══ Provided material ══

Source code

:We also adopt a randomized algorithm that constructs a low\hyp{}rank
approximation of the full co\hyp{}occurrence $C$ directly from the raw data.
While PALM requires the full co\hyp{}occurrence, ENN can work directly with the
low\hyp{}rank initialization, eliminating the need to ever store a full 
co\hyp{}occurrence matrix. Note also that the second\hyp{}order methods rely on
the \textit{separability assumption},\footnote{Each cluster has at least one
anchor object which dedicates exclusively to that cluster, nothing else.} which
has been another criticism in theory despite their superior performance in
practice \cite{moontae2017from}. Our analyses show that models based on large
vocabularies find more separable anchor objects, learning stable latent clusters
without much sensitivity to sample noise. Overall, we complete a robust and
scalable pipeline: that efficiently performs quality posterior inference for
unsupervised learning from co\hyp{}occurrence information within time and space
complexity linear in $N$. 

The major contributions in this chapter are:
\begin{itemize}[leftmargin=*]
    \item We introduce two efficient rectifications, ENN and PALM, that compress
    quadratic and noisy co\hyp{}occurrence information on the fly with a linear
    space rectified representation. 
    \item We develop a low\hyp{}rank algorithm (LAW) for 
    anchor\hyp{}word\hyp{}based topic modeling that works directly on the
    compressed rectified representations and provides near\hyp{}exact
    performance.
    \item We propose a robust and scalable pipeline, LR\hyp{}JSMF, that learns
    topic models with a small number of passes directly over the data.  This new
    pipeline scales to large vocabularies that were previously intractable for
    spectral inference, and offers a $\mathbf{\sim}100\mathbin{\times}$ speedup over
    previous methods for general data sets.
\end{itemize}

═══

Show the lines of the records that contain the word "information".

» **Written reply**:
unsupervised learning from co\hyp{}occurrence information within time and space
    quadratic and noisy co\hyp{}occurrence information on the fly with a linear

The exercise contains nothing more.